*ACTIVITY:* Restate every record exactly as it is written, while omitting the pictures it holds.

*TASK INPUT:*
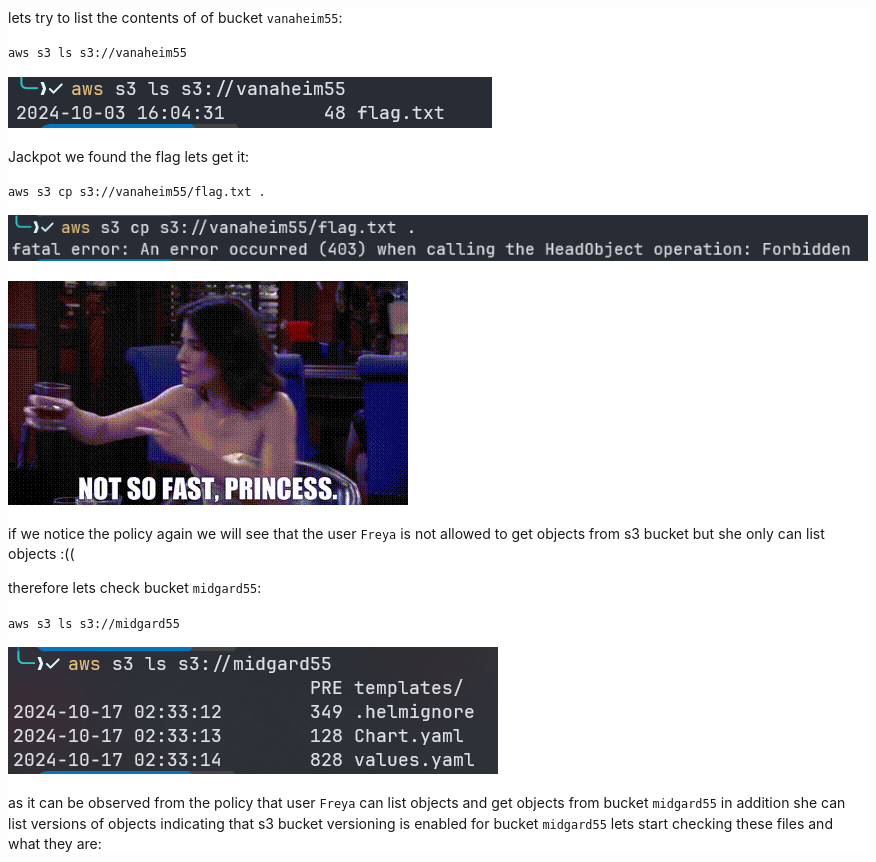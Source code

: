 lets try to list the contents of of bucket `vanaheim55`:

```shell
aws s3 ls s3://vanaheim55
```
![vanaheim55](image8.png)

Jackpot we found the flag lets get it:

```shell
aws s3 cp s3://vanaheim55/flag.txt .
```


![flag access fails](image-1.png)

![not so fast](not-so-fast.gif)

if we notice the policy again we will see that the user `Freya` is not allowed to get objects from s3 bucket but she only can list objects :((

therefore lets check bucket `midgard55`:

```shell
aws s3 ls s3://midgard55
```
![midgard55 objects](image-3.png)

as it can be observed from the policy that user `Freya` can list objects and get objects from bucket `midgard55` in addition she can list versions of objects indicating that s3 bucket versioning is enabled for bucket `midgard55` lets start checking these files and what they are:
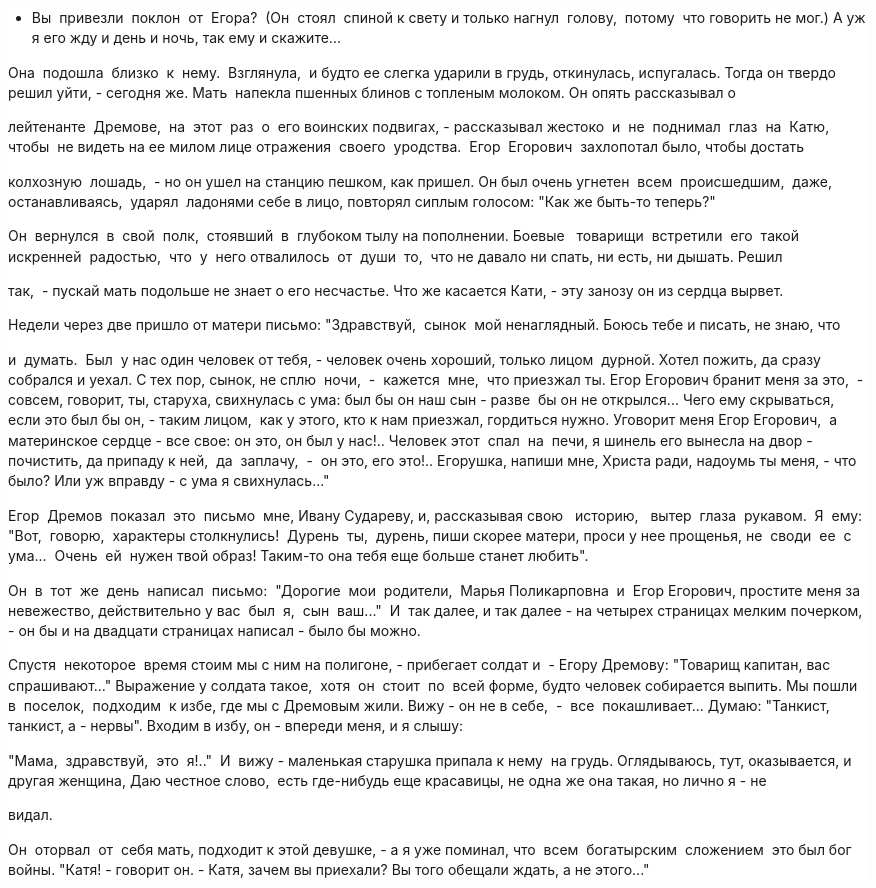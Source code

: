- Вы  привезли  поклон  от  Егора?  (Он  стоял  спиной к свету и только нагнул  голову,  потому  что говорить не мог.) А уж я его жду и день и ночь, так ему и скажите...

Она  подошла  близко  к  нему.  Взглянула,  и будто ее слегка ударили в грудь, откинулась, испугалась. Тогда он твердо решил уйти, - сегодня же. Мать  напекла пшенных блинов с топленым молоком. Он опять рассказывал о

лейтенанте  Дремове,  на  этот  раз  о  его воинских подвигах, - рассказывал жестоко  и  не  поднимал  глаз  на  Катю,  чтобы  не видеть на ее милом лице отражения  своего  уродства.  Егор  Егорович  захлопотал было, чтобы достать

колхозную  лошадь,  - но он ушел на станцию пешком, как пришел. Он был очень угнетен  всем  происшедшим,  даже,  останавливаясь,  ударял  ладонями себе в лицо, повторял сиплым голосом: "Как же быть-то теперь?"

Он  вернулся  в  свой  полк,  стоявший  в  глубоком тылу на пополнении. Боевые   товарищи  встретили  его  такой  искренней  радостью,  что  у  него отвалилось  от  души  то,  что не давало ни спать, ни есть, ни дышать. Решил

так,  - пускай мать подольше не знает о его несчастье. Что же касается Кати, - эту занозу он из сердца вырвет.

Недели через две пришло от матери письмо: "Здравствуй,  сынок  мой ненаглядный. Боюсь тебе и писать, не знаю, что

и  думать.  Был  у нас один человек от тебя, - человек очень хороший, только лицом  дурной. Хотел пожить, да сразу собрался и уехал. С тех пор, сынок, не сплю  ночи,  -  кажется  мне,  что приезжал ты. Егор Егорович бранит меня за это,  -  совсем, говорит, ты, старуха, свихнулась с ума: был бы он наш сын - разве  бы он не открылся... Чего ему скрываться, если это был бы он, - таким лицом,  как у этого, кто к нам приезжал, гордиться нужно. Уговорит меня Егор Егорович,  а  материнское сердце - все свое: он это, он был у нас!.. Человек этот  спал  на  печи, я шинель его вынесла на двор - почистить, да припаду к ней,  да  заплачу,  -  он это, его это!.. Егорушка, напиши мне, Христа ради, надоумь ты меня, - что было? Или уж вправду - с ума я свихнулась..."

Егор  Дремов  показал  это  письмо  мне, Ивану Судареву, и, рассказывая свою   историю,   вытер  глаза  рукавом.  Я  ему:  "Вот,  говорю,  характеры столкнулись!  Дурень  ты,  дурень, пиши скорее матери, проси у нее прощенья, не  своди  ее  с  ума...  Очень  ей  нужен твой образ! Таким-то она тебя еще больше станет любить".

Он  в  тот  же  день  написал  письмо:  "Дорогие  мои  родители,  Марья Поликарповна  и  Егор Егорович, простите меня за невежество, действительно у вас  был  я,  сын  ваш..."  И  так далее, и так далее - на четырех страницах мелким почерком, - он бы и на двадцати страницах написал - было бы можно.

Спустя  некоторое  время стоим мы с ним на полигоне, - прибегает солдат и  - Егору Дремову: "Товарищ капитан, вас спрашивают..." Выражение у солдата такое,  хотя  он  стоит  по  всей форме, будто человек собирается выпить. Мы пошли  в  поселок,  подходим  к избе, где мы с Дремовым жили. Вижу - он не в себе,  -  все  покашливает... Думаю: "Танкист, танкист, а - нервы". Входим в избу, он - впереди меня, и я слышу:

"Мама,  здравствуй,  это  я!.."  И  вижу - маленькая старушка припала к нему  на грудь. Оглядываюсь, тут, оказывается, и другая женщина, Даю честное слово,  есть где-нибудь еще красавицы, не одна же она такая, но лично я - не

видал.

Он  оторвал  от  себя мать, подходит к этой девушке, - а я уже поминал, что  всем  богатырским  сложением  это был бог войны. "Катя! - говорит он. - Катя, зачем вы приехали? Вы того обещали ждать, а не этого..."
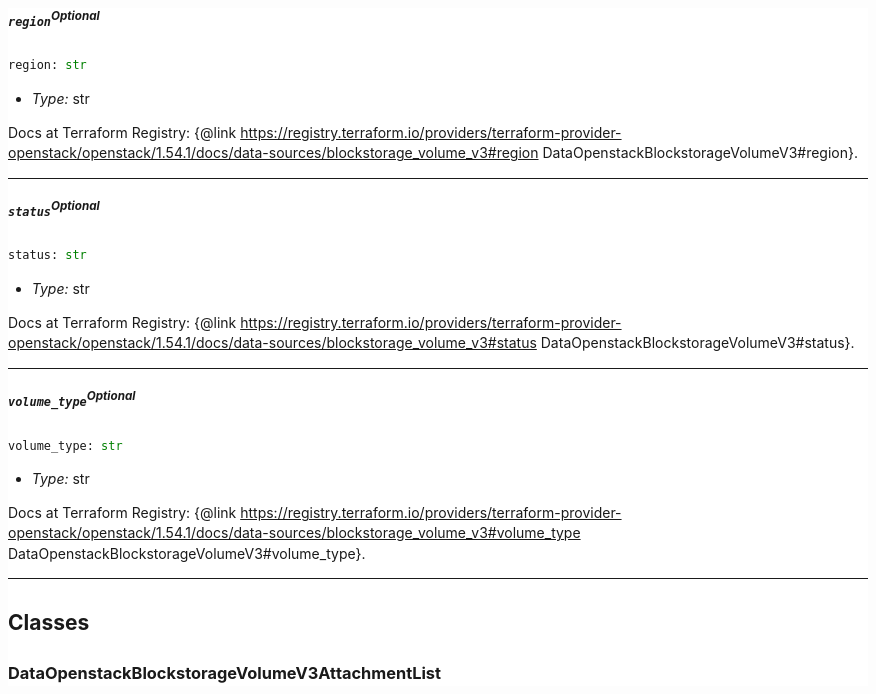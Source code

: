 
##### `region`<sup>Optional</sup> <a name="region" id="@ithings/cdktf-provider-openstack.dataOpenstackBlockstorageVolumeV3.DataOpenstackBlockstorageVolumeV3Config.property.region"></a>

```python
region: str
```

- *Type:* str

Docs at Terraform Registry: {@link https://registry.terraform.io/providers/terraform-provider-openstack/openstack/1.54.1/docs/data-sources/blockstorage_volume_v3#region DataOpenstackBlockstorageVolumeV3#region}.

---

##### `status`<sup>Optional</sup> <a name="status" id="@ithings/cdktf-provider-openstack.dataOpenstackBlockstorageVolumeV3.DataOpenstackBlockstorageVolumeV3Config.property.status"></a>

```python
status: str
```

- *Type:* str

Docs at Terraform Registry: {@link https://registry.terraform.io/providers/terraform-provider-openstack/openstack/1.54.1/docs/data-sources/blockstorage_volume_v3#status DataOpenstackBlockstorageVolumeV3#status}.

---

##### `volume_type`<sup>Optional</sup> <a name="volume_type" id="@ithings/cdktf-provider-openstack.dataOpenstackBlockstorageVolumeV3.DataOpenstackBlockstorageVolumeV3Config.property.volumeType"></a>

```python
volume_type: str
```

- *Type:* str

Docs at Terraform Registry: {@link https://registry.terraform.io/providers/terraform-provider-openstack/openstack/1.54.1/docs/data-sources/blockstorage_volume_v3#volume_type DataOpenstackBlockstorageVolumeV3#volume_type}.

---

## Classes <a name="Classes" id="Classes"></a>

### DataOpenstackBlockstorageVolumeV3AttachmentList <a name="DataOpenstackBlockstorageVolumeV3AttachmentList" id="@ithings/cdktf-provider-openstack.dataOpenstackBlockstorageVolumeV3.DataOpenstackBlockstorageVolumeV3AttachmentList"></a>
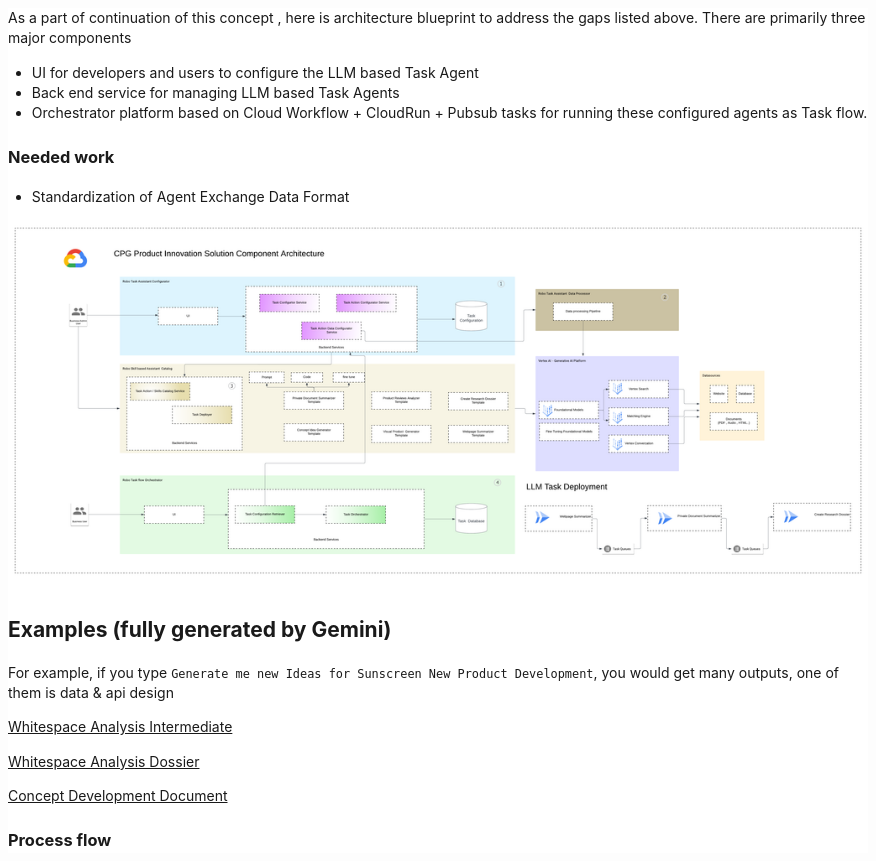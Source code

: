 As a part of continuation of this concept , here is architecture blueprint to address the gaps listed above. There are primarily three major components

- UI for developers and users to configure the LLM based Task Agent
- Back end service for managing LLM based Task Agents
- Orchestrator platform based on Cloud Workflow + CloudRun + Pubsub tasks for running these configured agents as Task flow.

### Needed work

- Standardization of Agent Exchange Data Format

![Component Architecture](data/images/CPG%20Product%20Innovation%20Research%20Solution.png)


## Examples (fully generated by Gemini)

For example, if you type `Generate me new Ideas for Sunscreen New Product Development`, you would get many outputs, one of them is data & api design

[Whitespace Analysis Intermediate](data/research/New%20ideas%20for%20Sunscreen%20%20QnA.md)

[Whitespace Analysis Dossier](data/research/Sunscreen%20Product%20%20research.md)

[Concept Development Document](data/research/Sunscreen%20Product_ConceptDevelopment.md)


### Process flow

*REPLY:*
Source code

: lets try to list the contents of of bucket `vanaheim55`:

```shell
aws s3 ls s3://vanaheim55
```
![vanaheim55](image8.png)

Jackpot we found the flag lets get it:

```shell
aws s3 cp s3://vanaheim55/flag.txt .
```


![flag access fails](image-1.png)

![not so fast](not-so-fast.gif)

if we notice the policy again we will see that the user `Freya` is not allowed to get objects from s3 bucket but she only can list objects :((

therefore lets check bucket `midgard55`:

```shell
aws s3 ls s3://midgard55
```
![midgard55 objects](image-3.png)

as it can be observed from the policy that user `Freya` can list objects and get objects from bucket `midgard55` in addition she can list versions of objects indicating that s3 bucket versioning is enabled for bucket `midgard55` lets start checking these files and what they are:
Source code

:- Вы  привезли  поклон  от  Егора?  (Он  стоял  спиной к свету и только нагнул  голову,  потому  что говорить не мог.) А уж я его жду и день и ночь, так ему и скажите...

Она  подошла  близко  к  нему.  Взглянула,  и будто ее слегка ударили в грудь, откинулась, испугалась. Тогда он твердо решил уйти, - сегодня же. Мать  напекла пшенных блинов с топленым молоком. Он опять рассказывал о

лейтенанте  Дремове,  на  этот  раз  о  его воинских подвигах, - рассказывал жестоко  и  не  поднимал  глаз  на  Катю,  чтобы  не видеть на ее милом лице отражения  своего  уродства.  Егор  Егорович  захлопотал было, чтобы достать

колхозную  лошадь,  - но он ушел на станцию пешком, как пришел. Он был очень угнетен  всем  происшедшим,  даже,  останавливаясь,  ударял  ладонями себе в лицо, повторял сиплым голосом: "Как же быть-то теперь?"

Он  вернулся  в  свой  полк,  стоявший  в  глубоком тылу на пополнении. Боевые   товарищи  встретили  его  такой  искренней  радостью,  что  у  него отвалилось  от  души  то,  что не давало ни спать, ни есть, ни дышать. Решил

так,  - пускай мать подольше не знает о его несчастье. Что же касается Кати, - эту занозу он из сердца вырвет.

Недели через две пришло от матери письмо: "Здравствуй,  сынок  мой ненаглядный. Боюсь тебе и писать, не знаю, что

и  думать.  Был  у нас один человек от тебя, - человек очень хороший, только лицом  дурной. Хотел пожить, да сразу собрался и уехал. С тех пор, сынок, не сплю  ночи,  -  кажется  мне,  что приезжал ты. Егор Егорович бранит меня за это,  -  совсем, говорит, ты, старуха, свихнулась с ума: был бы он наш сын - разве  бы он не открылся... Чего ему скрываться, если это был бы он, - таким лицом,  как у этого, кто к нам приезжал, гордиться нужно. Уговорит меня Егор Егорович,  а  материнское сердце - все свое: он это, он был у нас!.. Человек этот  спал  на  печи, я шинель его вынесла на двор - почистить, да припаду к ней,  да  заплачу,  -  он это, его это!.. Егорушка, напиши мне, Христа ради, надоумь ты меня, - что было? Или уж вправду - с ума я свихнулась..."

Егор  Дремов  показал  это  письмо  мне, Ивану Судареву, и, рассказывая свою   историю,   вытер  глаза  рукавом.  Я  ему:  "Вот,  говорю,  характеры столкнулись!  Дурень  ты,  дурень, пиши скорее матери, проси у нее прощенья, не  своди  ее  с  ума...  Очень  ей  нужен твой образ! Таким-то она тебя еще больше станет любить".

Он  в  тот  же  день  написал  письмо:  "Дорогие  мои  родители,  Марья Поликарповна  и  Егор Егорович, простите меня за невежество, действительно у вас  был  я,  сын  ваш..."  И  так далее, и так далее - на четырех страницах мелким почерком, - он бы и на двадцати страницах написал - было бы можно.

Спустя  некоторое  время стоим мы с ним на полигоне, - прибегает солдат и  - Егору Дремову: "Товарищ капитан, вас спрашивают..." Выражение у солдата такое,  хотя  он  стоит  по  всей форме, будто человек собирается выпить. Мы пошли  в  поселок,  подходим  к избе, где мы с Дремовым жили. Вижу - он не в себе,  -  все  покашливает... Думаю: "Танкист, танкист, а - нервы". Входим в избу, он - впереди меня, и я слышу:

"Мама,  здравствуй,  это  я!.."  И  вижу - маленькая старушка припала к нему  на грудь. Оглядываюсь, тут, оказывается, и другая женщина, Даю честное слово,  есть где-нибудь еще красавицы, не одна же она такая, но лично я - не

видал.

Он  оторвал  от  себя мать, подходит к этой девушке, - а я уже поминал, что  всем  богатырским  сложением  это был бог войны. "Катя! - говорит он. - Катя, зачем вы приехали? Вы того обещали ждать, а не этого..."
Source code

: 
##### `region`<sup>Optional</sup> <a name="region" id="@ithings/cdktf-provider-openstack.dataOpenstackBlockstorageVolumeV3.DataOpenstackBlockstorageVolumeV3Config.property.region"></a>

```python
region: str
```

- *Type:* str

Docs at Terraform Registry: {@link https://registry.terraform.io/providers/terraform-provider-openstack/openstack/1.54.1/docs/data-sources/blockstorage_volume_v3#region DataOpenstackBlockstorageVolumeV3#region}.

---

##### `status`<sup>Optional</sup> <a name="status" id="@ithings/cdktf-provider-openstack.dataOpenstackBlockstorageVolumeV3.DataOpenstackBlockstorageVolumeV3Config.property.status"></a>

```python
status: str
```

- *Type:* str

Docs at Terraform Registry: {@link https://registry.terraform.io/providers/terraform-provider-openstack/openstack/1.54.1/docs/data-sources/blockstorage_volume_v3#status DataOpenstackBlockstorageVolumeV3#status}.

---

##### `volume_type`<sup>Optional</sup> <a name="volume_type" id="@ithings/cdktf-provider-openstack.dataOpenstackBlockstorageVolumeV3.DataOpenstackBlockstorageVolumeV3Config.property.volumeType"></a>

```python
volume_type: str
```

- *Type:* str

Docs at Terraform Registry: {@link https://registry.terraform.io/providers/terraform-provider-openstack/openstack/1.54.1/docs/data-sources/blockstorage_volume_v3#volume_type DataOpenstackBlockstorageVolumeV3#volume_type}.

---

## Classes <a name="Classes" id="Classes"></a>

### DataOpenstackBlockstorageVolumeV3AttachmentList <a name="DataOpenstackBlockstorageVolumeV3AttachmentList" id="@ithings/cdktf-provider-openstack.dataOpenstackBlockstorageVolumeV3.DataOpenstackBlockstorageVolumeV3AttachmentList"></a>
Source code

: As a part of continuation of this concept , here is architecture blueprint to address the gaps listed above. There are primarily three major components

- UI for developers and users to configure the LLM based Task Agent
- Back end service for managing LLM based Task Agents
- Orchestrator platform based on Cloud Workflow + CloudRun + Pubsub tasks for running these configured agents as Task flow.

### Needed work

- Standardization of Agent Exchange Data Format

![Component Architecture](data/images/CPG%20Product%20Innovation%20Research%20Solution.png)


## Examples (fully generated by Gemini)

For example, if you type `Generate me new Ideas for Sunscreen New Product Development`, you would get many outputs, one of them is data & api design

[Whitespace Analysis Intermediate](data/research/New%20ideas%20for%20Sunscreen%20%20QnA.md)

[Whitespace Analysis Dossier](data/research/Sunscreen%20Product%20%20research.md)

[Concept Development Document](data/research/Sunscreen%20Product_ConceptDevelopment.md)


### Process flow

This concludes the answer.